Rachel dug her fingernails into her palms and tried to contain the rage building inside as her mother, sisters and various other female relatives continued to fuss over her. Primping and curling her hair, painting her nails and smoothing out the lines of her bonding dress. It was all slowly but surely pushing her over the edge--eating away at the last tattered threads of her control until she wanted to scream.
The need to shout, "Back off! You're suffocating me!" bubbled up in her throat, but she ruthlessly swallowed it down. It wasn't as if it would make a difference anyway. Her kinswomen were on a mission--they weren't going to be put off by a minor thing like Rachel not being able to breathe.
Her stomach twisting in angry, frustrated knots, Rachel turned her head to stare out of the cramped private waiting room's single observation window. But even the sight of the bustling spaceport couldn't distract her today. Normally, on those rare occasions she got to come to town with her family, she was glued to the viewports that overlooked the main dock. She loved watching the dazzling array of space-going vessels coming and going. The strangers in their bright, alien clothes heading out for distant star systems. The dock workers hurrying about preparing the ships for their journeys. She even enjoyed watching the other Thebia 5 farmers going about their business--trying to imagine how visitors to their world might see them. It was fascinating.
But none of it could divert her today. Today--possibly the worst day of her twenty-three-solar-year existence--completely stifled her usual interest. She had too many other things on her mind.
The whole situation was just so infuriating. How could her family think this was a good idea?
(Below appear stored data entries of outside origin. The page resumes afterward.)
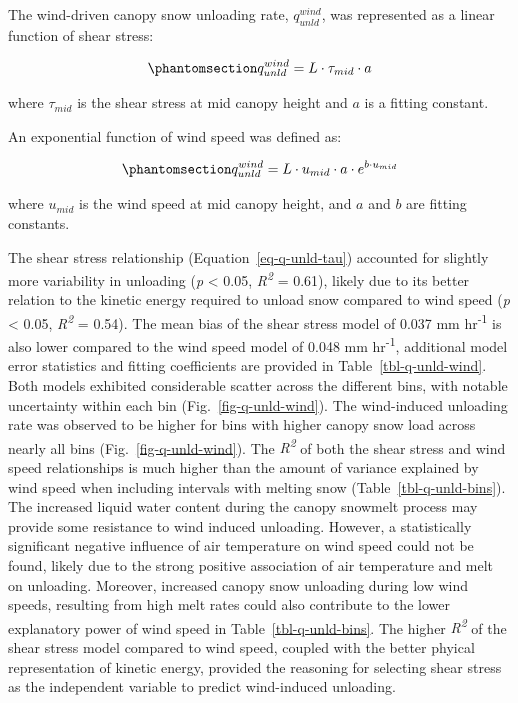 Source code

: \documentclass[
  letterpaper,
  DIV=11,
  numbers=noendperiod]{scrartcl}
\begin{document}
The wind-driven canopy snow unloading rate, \(q_{unld}^{wind}\), was
represented as a linear function of shear stress:

\begin{equation}\phantomsection\label{eq-q-unld-tau}{
q_{unld}^{wind} = L \cdot \tau_{mid} \cdot a
}\end{equation}

where \(\tau_{mid}\) is the shear stress at mid canopy height and \(a\)
is a fitting constant.

An exponential function of wind speed was defined as:

\begin{equation}\phantomsection\label{eq-q-unld-wind}{
q_{unld}^{wind} = L \cdot u_{mid} \cdot a \cdot e^{b\cdot u_{mid}}
}\end{equation}

where \(u_{mid}\) is the wind speed at mid canopy height, and \(a\) and
\(b\) are fitting constants.

The shear stress relationship (Equation~\ref{eq-q-unld-tau}) accounted
for slightly more variability in unloading (\emph{p} \textless{} 0.05,
\emph{R\textsuperscript{2}} = 0.61), likely due to its better relation
to the kinetic energy required to unload snow compared to wind speed
(\emph{p} \textless{} 0.05, \emph{R\textsuperscript{2}} = 0.54). The
mean bias of the shear stress model of 0.037 mm hr\textsuperscript{-1}
is also lower compared to the wind speed model of 0.048 mm
hr\textsuperscript{-1}, additional model error statistics and fitting
coefficients are provided in Table~\ref{tbl-q-unld-wind}. Both models
exhibited considerable scatter across the different bins, with notable
uncertainty within each bin (Fig.~\ref{fig-q-unld-wind}). The
wind-induced unloading rate was observed to be higher for bins with
higher canopy snow load across nearly all bins
(Fig.~\ref{fig-q-unld-wind}). The \emph{R\textsuperscript{2}} of both
the shear stress and wind speed relationships is much higher than the
amount of variance explained by wind speed when including intervals with
melting snow (Table~\ref{tbl-q-unld-bins}). The increased liquid water
content during the canopy snowmelt process may provide some resistance
to wind induced unloading. However, a statistically significant negative
influence of air temperature on wind speed could not be found, likely
due to the strong positive association of air temperature and melt on
unloading. Moreover, increased canopy snow unloading during low wind
speeds, resulting from high melt rates could also contribute to the
lower explanatory power of wind speed in Table~\ref{tbl-q-unld-bins}.
The higher \emph{R\textsuperscript{2}} of the shear stress model
compared to wind speed, coupled with the better phyical representation
of kinetic energy, provided the reasoning for selecting shear stress as
the independent variable to predict wind-induced unloading.
\end{document}
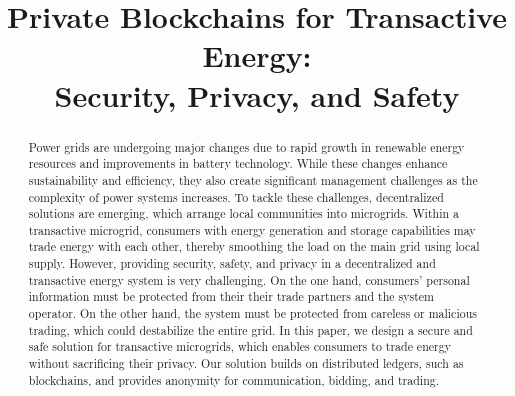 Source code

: \documentclass[chi_draft]{sigchi}
\def\plaintitle{Private Blockchains for Transactive Energy:\\Security, Privacy, and Safety}
\begin{document}
\allowdisplaybreaks

\title{\plaintitle}

\author{%
}

\maketitle

\begin{abstract}
Power grids are undergoing major changes due to rapid growth in renewable energy resources and improvements in battery technology.
While these changes enhance sustainability and efficiency, they also create significant management challenges as the complexity of power systems increases.
To tackle these challenges, decentralized solutions are emerging, which arrange local communities into microgrids.
Within a transactive microgrid, consumers with energy generation and storage capabilities may trade energy with each other, thereby smoothing the load on the main grid using local supply.
However, providing security, safety, and privacy in a decentralized and transactive energy system is very challenging.
On the one hand, consumers' personal information must be protected from their their trade partners and the system operator.
On the other hand, the system must be protected from careless or malicious trading, which could destabilize the entire grid. 
In this paper, we design a secure and safe solution for transactive microgrids, which enables consumers to trade energy without sacrificing their privacy.
Our solution builds on distributed ledgers, such as blockchains, and provides anonymity for communication, bidding, and trading.
\end{abstract}
\end{document}
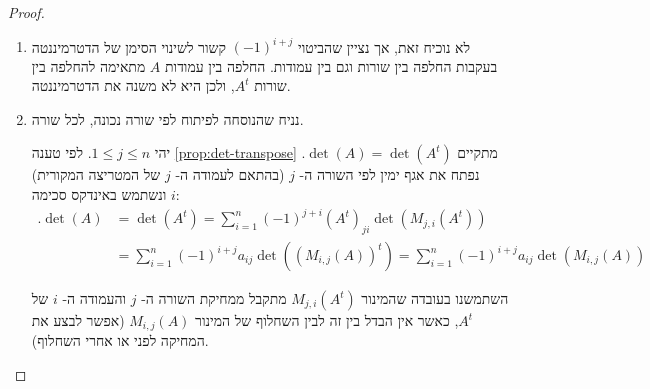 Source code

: \documentclass[12pt]{report}
\theoremstyle{plain}
\theoremstyle{definition}
\newcommand{\0}{\mathbf{0}}
\begin{document}
\begin{proof}\
\begin{enumerate}[label=\alph*.]
\item
לא נוכיח זאת, אך נציין שהביטוי
$(-1)^{i+j}$
קשור לשינוי הסימן של הדטרמיננטה בעקבות החלפה בין שורות וגם בין עמודות. החלפה בין עמודות 
$A$
מתאימה להחלפה בין שורות
$A^t$,
ולכן היא לא משנה את הדטרמיננטה.


\item 
נניח שהנוסחה לפיתוח לפי שורה נכונה, לכל שורה. 

יהי 
$1\leq j\leq n$.
לפי טענה
\ref{prop:det-transpose}
מתקיים
$\det(A)=\det(A^t)$.
נפתח את אגף ימין לפי השורה ה-
$j$
(בהתאם לעמודה ה-
$j$
של המטריצה המקורית)
ונשתמש באינדקס סכימה
$i$:
$$
\begin{aligned}
.\det(A)&=\det(A^t)=\sum_{i=1}^n(-1)^{j+i}(A^t)_{ji}\det(M_{j,i}(A^t))\\
&=\sum_{i=1}^n(-1)^{i+j}a_{ij}\det((M_{i,j}(A))^t) =\sum_{i=1}^n(-1)^{i+j}a_{ij}\det(M_{i,j}(A))
\end{aligned}
$$

השתמשנו בעובדה שהמינור
$M_{j,i}(A^t)$
מתקבל ממחיקת השורה ה-
$j$ 
והעמודה ה-
$i$
של
$A^t$, 
כאשר אין הבדל בין זה לבין השחלוף של המינור
$M_{i,j}(A)$
(אפשר לבצע את המחיקה לפני או אחרי השחלוף).



\end{enumerate}
\end{proof}
\end{document}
That it was perfectly all right to bond her off to a pair of brothers from Thebia 3 she'd never even met. Hell, she hadn't even had an opportunity to speak to them yet.
It was traditional in their sparsely populated solar system. A way of matching hard-working farmers with appropriate mates that could tend house and produce off-spring where there were thousands of clicks of solgram fields and not much else. But she felt like an object. A thing. A marionette being manipulated and hoisted into position.
A brightly painted, very false and unwilling marionette--done up to be something she wasn't. She didn't want to be a blushing bond-mate. She didn't want to be the essence of grace and fertility or whatever the hell the thousands of beads and hundreds of loops of goldilum thread on her gown were supposed to represent. She had absolutely no desire to bond and settle down to raising a family and continuing the cycle of Thebian life.
It wasn't who she was. It wasn't who she wanted to be.
A sharp tug at her waist finally snapped her control.
"Please, Mother. Just...stop."
All things considered, she thought she sounded surprisingly reasonable--even if her voice was a little sharp for speaking to the house matriarch.
"Don't be silly, dear. If we don't get these tucks just right it'll spoil the whole effect," Mother Sorrtell replied, still pulling at the errant fabric.
"Do you really think they'll care? Or even notice? They're men, Mother."
"Of course they'll notice. You're going to be their bond-mate, the mother of their young. Besides, they're not the ones we need to impress, my dear. It's your new kinswomen you need to look your best for."
Rachel fought hard against the urge to grind her teeth.
"I hardly think they're going to care much, either, Mother. They're more interested in how many loaves of bread I can produce in an hour or how fast I can mend a seam."
"Time for all that later. We're talking about first impressions here, Rachel. Very important."
"Oh, of course. Silly me."
"Don't be snippy," Mother chided. "That tongue of yours is going to land you in a whole mess of trouble in your new home if you're not careful, my girl. Don't think the matriarch there is going to be as lenient as I am."
Rachel took hold of her mother's hand, stilling the restless fingers and finally getting her attention. With her mother's eyes finally really seeing her, Rachel lifted the long red skirt of her bonding day dress, desperately trying one last time to make her mother understand.
"I don't want this."
Mother's eyes narrowed, a familiar temper entering them that most people in the household knew better than to provoke.
"Would you mind giving us a minute, ladies?" Mother asked carefully.